* Required action
Scan the records for "newSecLen". Show the matching lines.

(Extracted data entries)

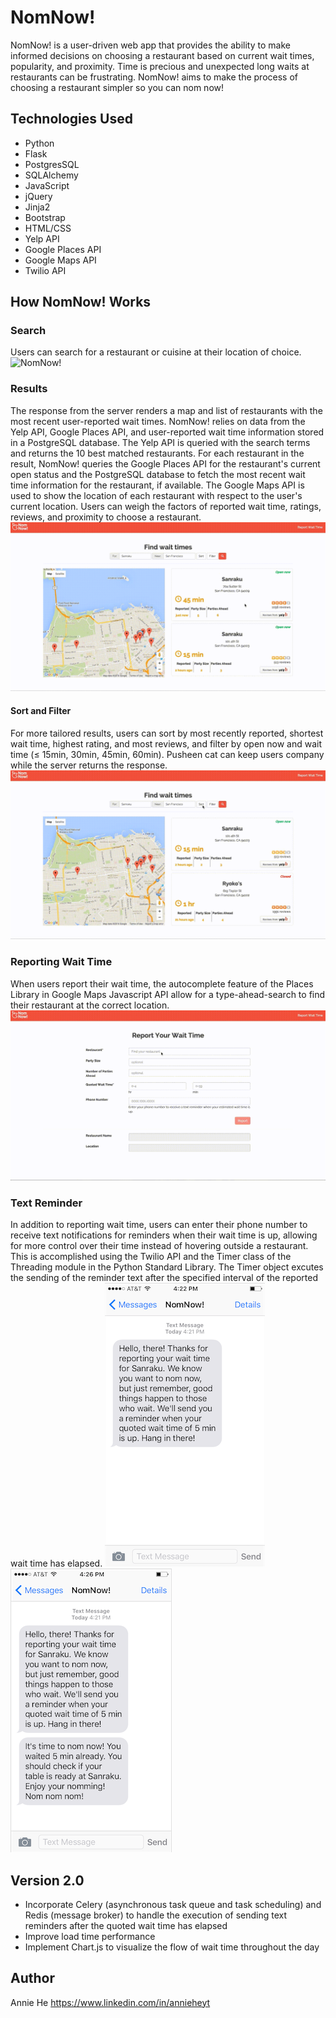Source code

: # NomNow!
NomNow! is a user-driven web app that provides the ability to make informed decisions on choosing a restaurant based on current wait times, popularity, and proximity. Time is precious and unexpected long waits at restaurants can be frustrating. NomNow! aims to make the process of choosing a restaurant simpler so you can nom now!

## Technologies Used
* Python
* Flask
* PostgresSQL
* SQLAlchemy
* JavaScript
* jQuery
* Jinja2
* Bootstrap
* HTML/CSS
* Yelp API
* Google Places API
* Google Maps API
* Twilio API

## How NomNow! Works

### Search
Users can search for a restaurant or cuisine at their location of choice.
<img src="/static/img/nomnow_ss.png" alt="NomNow!">

### Results
The response from the server renders a map and list of restaurants with the most recent user-reported wait times. NomNow! relies on data from the Yelp API, Google Places API, and user-reported wait time information stored in a PostgreSQL database. The Yelp API is queried with the search terms and returns the 10 best matched restaurants. For each restaurant in the result, NomNow! queries the Google Places API for the restaurant's current open status and the PostgreSQL database to fetch the most recent wait time information for the restaurant, if available. The Google Maps API is used to show the location of each restaurant with respect to the user's current location. Users can weigh the factors of reported wait time, ratings, reviews, and proximity to choose a restaurant.  
<img src="/static/img/results_list_map_md.gif" alt="Results">

#### Sort and Filter
For more tailored results, users can sort by most recently reported, shortest wait time, highest rating, and most reviews, and filter by open now and wait time (&le; 15min, 30min, 45min, 60min). Pusheen cat can keep users company while the server returns the response.
<img src="/static/img/sort_filter_md.gif" alt="Sort and Filter">

### Reporting Wait Time
When users report their wait time, the autocomplete feature of the Places Library in Google Maps Javascript API allow for a type-ahead-search to find their restaurant at the correct location.
<img src="/static/img/report_wait_md.gif" alt="Report">

### Text Reminder
In addition to reporting wait time, users can enter their phone number to receive text notifications for reminders when their wait time is up, allowing for more control over their time instead of hovering outside a restaurant. This is accomplished using the Twilio API and the Timer class of the Threading module in the Python Standard Library. The Timer object excutes the sending of the reminder text after the specified interval of the reported wait time has elapsed.
<img src="/static/img/thankyou_ss.png" alt="Thank you text">
<img src="/static/img/reminder_ss.png" alt="Reminder text">

## Version 2.0
* Incorporate Celery (asynchronous task queue and task scheduling) and Redis (message broker) to handle the execution of sending text reminders after the quoted wait time has elapsed
* Improve load time performance
* Implement Chart.js to visualize the flow of wait time throughout the day

## Author
Annie He 
https://www.linkedin.com/in/annieheyt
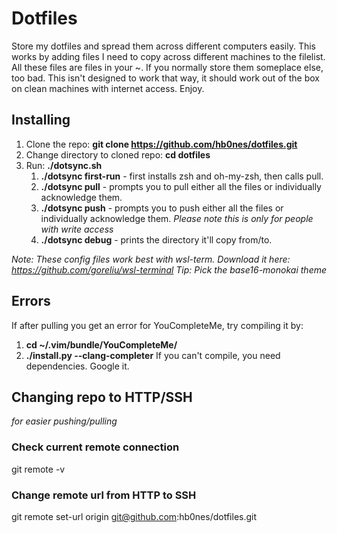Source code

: # Dotfiles
Store my dotfiles and spread them across different computers easily.
This works by adding files I need to copy across different machines to the filelist.
All these files are files in your ~. If you normally store them someplace else, too bad.
This isn't designed to work that way, it should work out of the box on clean machines with internet access.
Enjoy.

## Installing
1. Clone the repo: **git clone https://github.com/hb0nes/dotfiles.git**
2. Change directory to cloned repo: **cd dotfiles**
3. Run: **./dotsync.sh**
    1. **./dotsync first-run** - first installs zsh and oh-my-zsh, then calls pull.
    2. **./dotsync pull** - prompts you to pull either all the files or individually acknowledge them.
    3. **./dotsync push** - prompts you to push either all the files or individually acknowledge them. *Please note this is only for people with write access*
    4. **./dotsync debug** - prints the directory it'll copy from/to.


*Note: These config files work best with wsl-term. Download it here: https://github.com/goreliu/wsl-terminal*
*Tip: Pick the base16-monokai theme*

## Errors
If after pulling you get an error for YouCompleteMe, try compiling it by:
1. **cd ~/.vim/bundle/YouCompleteMe/**
2. **./install.py --clang-completer**
If you can't compile, you need dependencies. Google it.

## Changing repo to HTTP/SSH 
*for easier pushing/pulling*
### Check current remote connection
git remote -v
### Change remote url from HTTP to SSH
git remote set-url origin git@github.com:hb0nes/dotfiles.git
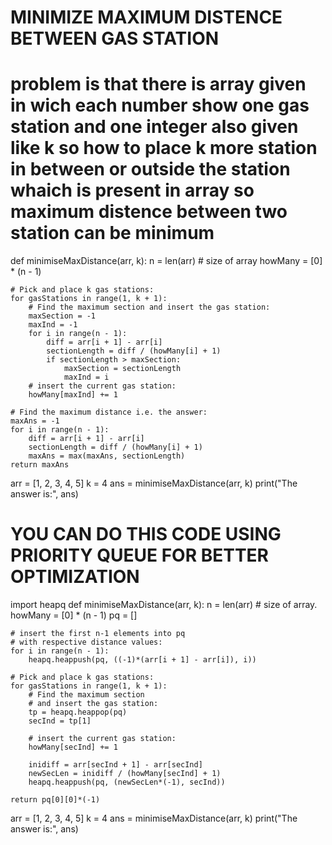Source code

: # MINIMIZE MAXIMUM DISTENCE BETWEEN GAS STATION

# problem is that there is array given in wich each number show one gas station and one integer also given like k so how to place k more station in between or outside the station whaich is present in array so maximum distence between two station can be minimum

def minimiseMaxDistance(arr, k):
n = len(arr) # size of array
howMany = [0] \* (n - 1)

    # Pick and place k gas stations:
    for gasStations in range(1, k + 1):
        # Find the maximum section and insert the gas station:
        maxSection = -1
        maxInd = -1
        for i in range(n - 1):
            diff = arr[i + 1] - arr[i]
            sectionLength = diff / (howMany[i] + 1)
            if sectionLength > maxSection:
                maxSection = sectionLength
                maxInd = i
        # insert the current gas station:
        howMany[maxInd] += 1

    # Find the maximum distance i.e. the answer:
    maxAns = -1
    for i in range(n - 1):
        diff = arr[i + 1] - arr[i]
        sectionLength = diff / (howMany[i] + 1)
        maxAns = max(maxAns, sectionLength)
    return maxAns

arr = [1, 2, 3, 4, 5]
k = 4
ans = minimiseMaxDistance(arr, k)
print("The answer is:", ans)

# YOU CAN DO THIS CODE USING PRIORITY QUEUE FOR BETTER OPTIMIZATION

import heapq
def minimiseMaxDistance(arr, k):
n = len(arr) # size of array.
howMany = [0] \* (n - 1)
pq = []

    # insert the first n-1 elements into pq
    # with respective distance values:
    for i in range(n - 1):
        heapq.heappush(pq, ((-1)*(arr[i + 1] - arr[i]), i))

    # Pick and place k gas stations:
    for gasStations in range(1, k + 1):
        # Find the maximum section
        # and insert the gas station:
        tp = heapq.heappop(pq)
        secInd = tp[1]

        # insert the current gas station:
        howMany[secInd] += 1

        inidiff = arr[secInd + 1] - arr[secInd]
        newSecLen = inidiff / (howMany[secInd] + 1)
        heapq.heappush(pq, (newSecLen*(-1), secInd))

    return pq[0][0]*(-1)

arr = [1, 2, 3, 4, 5]
k = 4
ans = minimiseMaxDistance(arr, k)
print("The answer is:", ans)
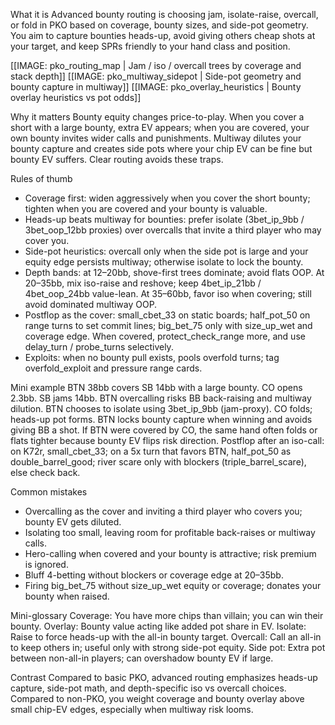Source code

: What it is
Advanced bounty routing is choosing jam, isolate-raise, overcall, or fold in PKO based on coverage, bounty sizes, and side-pot geometry. You aim to capture bounties heads-up, avoid giving others cheap shots at your target, and keep SPRs friendly to your hand class and position.

[[IMAGE: pko_routing_map | Jam / iso / overcall trees by coverage and stack depth]]
[[IMAGE: pko_multiway_sidepot | Side-pot geometry and bounty capture in multiway]]
[[IMAGE: pko_overlay_heuristics | Bounty overlay heuristics vs pot odds]]

Why it matters
Bounty equity changes price-to-play. When you cover a short with a large bounty, extra EV appears; when you are covered, your own bounty invites wider calls and punishments. Multiway dilutes your bounty capture and creates side pots where your chip EV can be fine but bounty EV suffers. Clear routing avoids these traps.

Rules of thumb
- Coverage first: widen aggressively when you cover the short bounty; tighten when you are covered and your bounty is valuable.
- Heads-up beats multiway for bounties: prefer isolate (3bet_ip_9bb / 3bet_oop_12bb proxies) over overcalls that invite a third player who may cover you.
- Side-pot heuristics: overcall only when the side pot is large and your equity edge persists multiway; otherwise isolate to lock the bounty.
- Depth bands: at 12–20bb, shove-first trees dominate; avoid flats OOP. At 20–35bb, mix iso-raise and reshove; keep 4bet_ip_21bb / 4bet_oop_24bb value-lean. At 35–60bb, favor iso when covering; still avoid dominated multiway OOP.
- Postflop as the cover: small_cbet_33 on static boards; half_pot_50 on range turns to set commit lines; big_bet_75 only with size_up_wet and coverage edge. When covered, protect_check_range more, and use delay_turn / probe_turns selectively.
- Exploits: when no bounty pull exists, pools overfold turns; tag overfold_exploit and pressure range cards.

Mini example
BTN 38bb covers SB 14bb with a large bounty. CO opens 2.3bb. SB jams 14bb. BTN overcalling risks BB back-raising and multiway dilution. BTN chooses to isolate using 3bet_ip_9bb (jam-proxy). CO folds; heads-up pot forms. BTN locks bounty capture when winning and avoids giving BB a shot. If BTN were covered by CO, the same hand often folds or flats tighter because bounty EV flips risk direction. Postflop after an iso-call: on K72r, small_cbet_33; on a 5x turn that favors BTN, half_pot_50 as double_barrel_good; river scare only with blockers (triple_barrel_scare), else check back.

Common mistakes
- Overcalling as the cover and inviting a third player who covers you; bounty EV gets diluted.
- Isolating too small, leaving room for profitable back-raises or multiway calls.
- Hero-calling when covered and your bounty is attractive; risk premium is ignored.
- Bluff 4-betting without blockers or coverage edge at 20–35bb.
- Firing big_bet_75 without size_up_wet equity or coverage; donates your bounty when raised.

Mini-glossary
Coverage: You have more chips than villain; you can win their bounty.
Overlay: Bounty value acting like added pot share in EV.
Isolate: Raise to force heads-up with the all-in bounty target.
Overcall: Call an all-in to keep others in; useful only with strong side-pot equity.
Side pot: Extra pot between non-all-in players; can overshadow bounty EV if large.

Contrast
Compared to basic PKO, advanced routing emphasizes heads-up capture, side-pot math, and depth-specific iso vs overcall choices. Compared to non-PKO, you weight coverage and bounty overlay above small chip-EV edges, especially when multiway risk looms.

* Solution below
        newSecLen = inidiff / (howMany[secInd] + 1)
        heapq.heappush(pq, (newSecLen*(-1), secInd))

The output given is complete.